Content augmentation
Tim L edited this page Mar 9, 2014
·
18 revisions
- Content augmentation can be performed after Recovering Data from View
- This process is discuss in our paper Content-preserving Graphics.
How to use the vsr-follow.sh script to crawl Linked Data.
Usage:
$ vsr-follow.sh
usage: vsr-follow.sh [-w] [-od <directory>] <seed-file> [--no-sameness] [--start-to] [--instances-of <rdfs-class>+] [--follow <rdf-property>+]
-w : write the output to file.
-od <directory> : write the outputs into the given directory.
<seed-file> : the RDF file to start augmentation. Can be an RDF file, or a GRDDL-annotated XML file.

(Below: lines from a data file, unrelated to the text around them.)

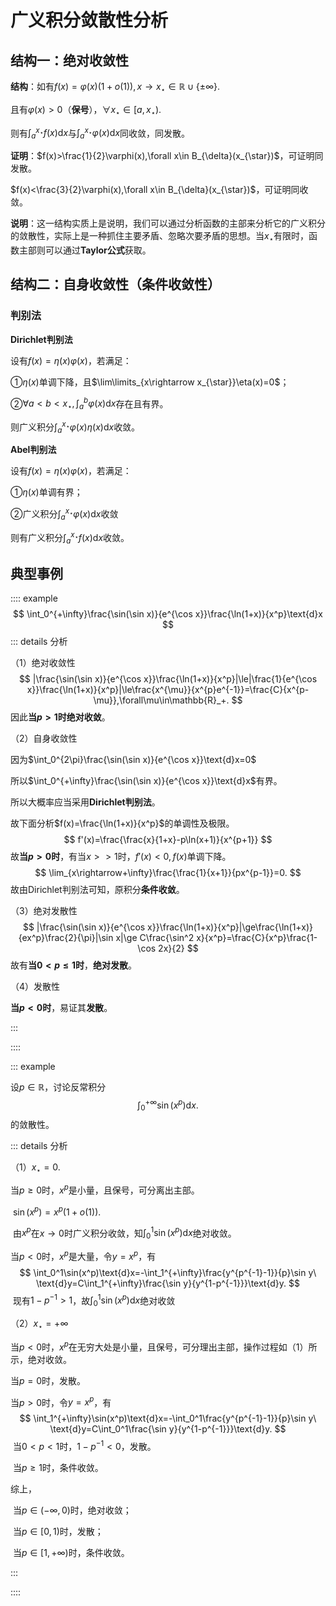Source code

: # 广义积分敛散性分析

##  结构一：绝对收敛性

**结构**：如有$f(x)=\varphi(x)(1+o(1)),x\rightarrow x_{\star}\in\mathbb{R}\cup\{\pm\infty\}.$

且有$\varphi(x)>0$（**保号**），$\forall x_{\star}\in[a,x_{\star}).$

则有$\int_a^{x_{\star}}f(x)\text{d}x$与$\int_a^{x_{\star}}\varphi(x)\text{d}x$同收敛，同发散。

**证明**：$f(x)>\frac{1}{2}\varphi(x),\forall x\in B_{\delta}(x_{\star})$，可证明同发散。

$f(x)<\frac{3}{2}\varphi(x),\forall x\in B_{\delta}(x_{\star})$，可证明同收敛。

**说明**：这一结构实质上是说明，我们可以通过分析函数的主部来分析它的广义积分的敛散性，实际上是一种抓住主要矛盾、忽略次要矛盾的思想。当$x_{\star}$有限时，函数主部则可以通过**Taylor公式**获取。

## 结构二：自身收敛性（条件收敛性）

### 判别法

**Dirichlet判别法**

设有$f(x)=\eta(x)\varphi(x)$，若满足：

①$\eta(x)$单调下降，且$\lim\limits_{x\rightarrow x_{\star}}\eta(x)=0$；

②$\forall a<b<x_{\star},\int_a^b\varphi(x)\text{d}x$存在且有界。

则广义积分$\int_a^{x_{\star}}\varphi(x)\eta(x)\text{d}x$收敛。

**Abel判别法**

设有$f(x)=\eta(x)\varphi(x)$，若满足：

①$\eta(x)$单调有界；

②广义积分$\int_a^{x_{\star}}\varphi(x)\text{d}x$收敛

则有广义积分$\int_a^{x_{\star}}f(x)\text{d}x$收敛。

## 典型事例

:::: example
$$
\int_0^{+\infty}\frac{\sin(\sin x)}{e^{\cos x}}\frac{\ln(1+x)}{x^p}\text{d}x
$$
::: details 分析

（1）绝对收敛性
$$
|\frac{\sin(\sin x)}{e^{\cos x}}\frac{\ln(1+x)}{x^p}|\le|\frac{1}{e^{\cos x}}\frac{\ln(1+x)}{x^p}|\le\frac{x^{\mu}}{x^{p}e^{-1}}=\frac{C}{x^{p-\mu}},\forall\mu\in\mathbb{R}_+.
$$
因此**当$p>1$时绝对收敛**。

（2）自身收敛性

因为$\int_0^{2\pi}\frac{\sin(\sin x)}{e^{\cos x}}\text{d}x=0$

所以$\int_0^{+\infty}\frac{\sin(\sin x)}{e^{\cos x}}\text{d}x$有界。

所以大概率应当采用**Dirichlet判别法**。

故下面分析$f(x)=\frac{\ln(1+x)}{x^p}$的单调性及极限。
$$
f'(x)=\frac{\frac{x}{1+x}-p\ln(x+1)}{x^{p+1}}
$$
故**当$p>0$时**，有当$x>>1$时，$f'(x)<0,f(x)$单调下降。
$$
\lim_{x\rightarrow+\infty}\frac{\frac{1}{x+1}}{px^{p-1}}=0.
$$
故由Dirichlet判别法可知，原积分**条件收敛**。

（3）绝对发散性
$$
|\frac{\sin(\sin x)}{e^{\cos x}}\frac{\ln(1+x)}{x^p}|\ge\frac{\ln(1+x)}{ex^p}\frac{2}{\pi}|\sin x|\ge C\frac{\sin^2 x}{x^p}=\frac{C}{x^p}\frac{1-\cos 2x}{2}
$$
故有**当$0<p\le1$时**，**绝对发散**。

（4）发散性

**当$p<0$时**，易证其**发散**。

:::

::::

::: example

设$p\in\mathbb{R}$，讨论反常积分
$$
\int_0^{+\infty}\sin(x^p)\text{d}x.
$$
的敛散性。

::: details 分析

（1）$x_{\star}=0.$

当$p\ge0$时，$x^p$是小量，且保号，可分离出主部。

​		$\sin(x^p)=x^p(1+o(1)).$

​		由$x^p$在$x\rightarrow0$时广义积分收敛，知$\int_0^{1}\sin(x^p)\text{d}x$绝对收敛。

当$p<0$时，$x^p$是大量，令$y=x^p$，有
$$
\int_0^1\sin(x^p)\text{d}x=-\int_1^{+\infty}\frac{y^{p^{-1}-1}}{p}\sin y\ \text{d}y=C\int_1^{+\infty}\frac{\sin y}{y^{1-p^{-1}}}\text{d}y.
$$
​		现有$1-p^{-1}>1$，故$\int_0^{1}\sin(x^p)\text{d}x$绝对收敛

（2）$x_{\star}=+\infty$

当$p<0$时，$x^p$在无穷大处是小量，且保号，可分理出主部，操作过程如（1）所示，绝对收敛。

当$p=0$时，发散。

当$p>0$时，令$y=x^p$，有
$$
\int_1^{+\infty}\sin(x^p)\text{d}x=-\int_0^1\frac{y^{p^{-1}-1}}{p}\sin y\ \text{d}y=C\int_0^1\frac{\sin y}{y^{1-p^{-1}}}\text{d}y.
$$
​		当$0<p<1$时，$1-p^{-1}<0$，发散。

​		当$p\ge1$时，条件收敛。

综上，

​	当$p\in(-\infty,0)$时，绝对收敛；

​	当$p\in[0,1)$时，发散；

​	当$p\in[1,+\infty)$时，条件收敛。

:::

::::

--no-sameness : do not follow owl:sameAs, prov:specialization, or prov:alternateOf on followed objects.
--start-to : clear the visit list before beginning augmentation. Will re-visit everything at least once.
--instances-of <rdfs-class>+ : dereference instances of these classes.
--follow <rdf-property>+ : after dereferencing the depictions, also resolve all objects of the given RDF property.
In this use case, we have formats but not their labels. We can get them by resolving the FileFormat URIs.
When we have some RDF descriptions of things with file formats:
$ head formatted-things.ttl
<http://opendap.tw.rpi.edu/source/us/file/cr-sparql-sd/version/latest/source/sparql-sd.rdf>
dcterms:format <http://provenanceweb.org/formats/pronom/fmt/101> .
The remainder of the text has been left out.